Game 1 of the NLCS is Saturday at Wrigley Field against either the Nationals or Dodgers on FS1 at 8 p.m. ET/7 p.m. CT.
"Once we got to the bullpen," bench coach Dave Martinez said, "we felt we had a chance to do something."
It took the Cubs nine innings to get there, as Giants starter Matt Moore dazzled while holding Chicago to two hits over eight innings. But with his pitch count at 120, Giants manager Bruce Bochy turned to a bullpen that had blown 31 saves this year and had no trusted closer.

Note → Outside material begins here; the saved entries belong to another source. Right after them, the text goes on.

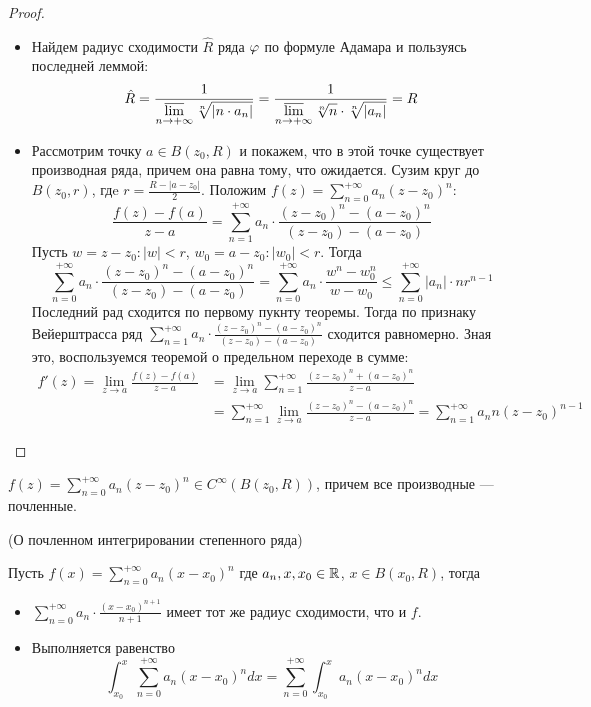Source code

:\begin{proof}
    \enewline
    \begin{itemize}
        \item Найдем радиус сходимости $\hat{R}$ ряда $\varphi$ по формуле Адамара и
        пользуясь последней леммой:
\[
    \hat{R} = \frac{1}{\displaystyle \varlimsup_{n \to +\infty}{\sqrt[n]{|n
    \cdot a_n|}}} = \frac{1}{\displaystyle \varlimsup_{n \to
    +\infty}{\sqrt[n]{n} \cdot \sqrt[n]{|a_n|}}} = R
\]
        \item Рассмотрим точку $a \in B(z_0, R)$ и покажем, что в этой точке
        существует производная ряда, причем она равна тому, что ожидается.
        Сузим круг до $B(z_0, r)$, гдe $r = \frac{R - |a - z_0|}{2}$.
        Положим $\displaystyle f(z) = \sum_{n = 0}^{+\infty}{a_n(z - z_0)^n}$:
\[
    \frac{f(z) - f(a)}{z - a} = \sum_{n = 1}^{+\infty}{a_n \cdot
    \frac{(z - z_0)^n - (a - z_0)^n}{(z - z_0) - (a - z_0)}}
\]
    Пусть $w = z - z_0: |w| < r$, $w_0 = a - z_0: |w_0| < r$. Тогда
\[
    \sum_{n = 0}^{+\infty}{a_n \cdot \frac{(z - z_0)^n - (a - z_0)^n}{(z - z_0)
    - (a - z_0)}}
    = \sum_{n = 0}^{+\infty}{a_n \cdot \frac{w^n - w^n_0}{w - w_0}}
    \leqslant \sum_{n = 0}^{+\infty}{|a_n| \cdot nr^{n - 1}}
\]
    Последний рад сходится по первому пукнту теоремы. Тогда по признаку
    Вейерштрасса ряд $\displaystyle \sum_{n = 1}^{+\infty}{a_n \cdot
    \frac{(z - z_0)^n - (a - z_0)^n}{(z - z_0) - (a - z_0)}}$
    сходится равномерно. Зная это, воспользуемся теоремой о предельном переходе
    в сумме:
\begin{align*}
    f'(z) = \lim_{z \to a}{\frac{f(z) - f(a)}{z - a}} &= \lim_{z \to a}
    {\sum_{n = 1}^{+\infty}{\frac{(z - z_0)^n + (a - z_0)^n}{z - a}}}
    \\ &= \sum_{n = 1}^{+\infty}{\lim_{z \to a}{\frac{(z - z_0)^n - (a -
    z_0)^n}{z - a}}} = \sum_{n = 1}^{+\infty}{a_n n(z - z_0)^{n - 1}}
\end{align*}
    \end{itemize}
\end{proof}

\begin{corollary}
    $\displaystyle f(z) = \sum_{n = 0}^{+\infty}{a_n(z - z_0)^n} \in
    C^{\infty}(B(z_0, R))$, причем все производные --- почленные.
\end{corollary}

\begin{corollary}(О почленном интегрировании степенного ряда)

    Пусть $f(x) = \displaystyle \sum_{n = 0}^{+\infty}{a_n (x - x_0)^n}$ где
    $a_n, x, x_0 \in \mathbb{R}$, $x \in B(x_0, R)$, тогда
\begin{itemize}
    \item $\displaystyle \sum_{n = 0}^{+\infty}{a_n \cdot \frac{(x - x_0)^{n +
    1}}{n + 1}}$ имеет тот же радиус сходимости, что и $f$.
    \item Выполняется равенство
\[
    \int_{x_0}^{x}{\sum_{n = 0}^{+\infty}{a_n (x - x_0)^n} dx}
    = \sum_{n = 0}^{+\infty}{\int_{x_0}^{x}{a_n(x - x_0)^n dx}}
\]
\end{itemize}
\end{corollary}

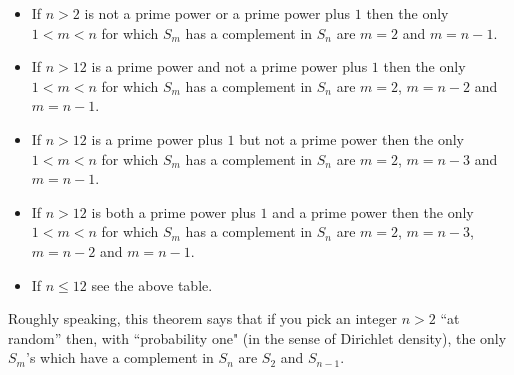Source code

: \begin{theorem} 
\label{mainthrm}
\begin{itemize}

\item
If $n>2$ is not a prime power or
a prime power plus $1$ then the only $1<m<n$ for
which $S_m$ has a complement in $S_n$ are $m=2$
and $m=n-1$. 
\item
If $n>12$ is a prime power and not
a prime power plus $1$ then 
the only $1<m<n$ for which $S_m$ has a complement in 
$S_n$ are $m=2$, $m=n-2$ and $m=n-1$. 
\item
If $n>12$ is a prime power plus $1$ but not a prime power 
then the only $1<m<n$ for which $S_m$ has a complement in 
$S_n$ are $m=2$, $m=n-3$ and $m=n-1$. 
\item
If $n>12$ is both a prime power plus $1$ and a prime power 
then the only $1<m<n$ for which $S_m$ has a complement in 
$S_n$ are $m=2$, $m=n-3$, $m=n-2$ and $m=n-1$. 
\item
If $n\leq 12$ see the above table.
\end{itemize}
\end{theorem}

\begin{remark} Roughly speaking, this theorem says that if you 
pick an integer $n>2$ ``at random'' then, with
``probability one" (in the sense of Dirichlet
density), the only $S_m$'s
which have a complement in $S_n$ are $S_2$ and $S_{n-1}$.
\end{remark}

Gif: Cubs dugout goes crazy
He'd summon four pitchers to face the Cubs' first four ninth-inning hitters, none of which would be retired. Kris Bryant foiled the shift to open the inning with a single off Derek Law. Anthony Rizzo, who hadn't reached base in the first three games of the series, did so for the third time Tuesday by drawing a walk off Javier López.
Sergio Romo entered next and allowed an RBI double to Ben Zobrist that pulled Chicago to within two.
"We've lived by the home run a lot this year, but you really can't do that in the postseason," Zobrist said. "To get several base hits in a row, a walk in there, passing the baton -- that's huge confidence for our offense."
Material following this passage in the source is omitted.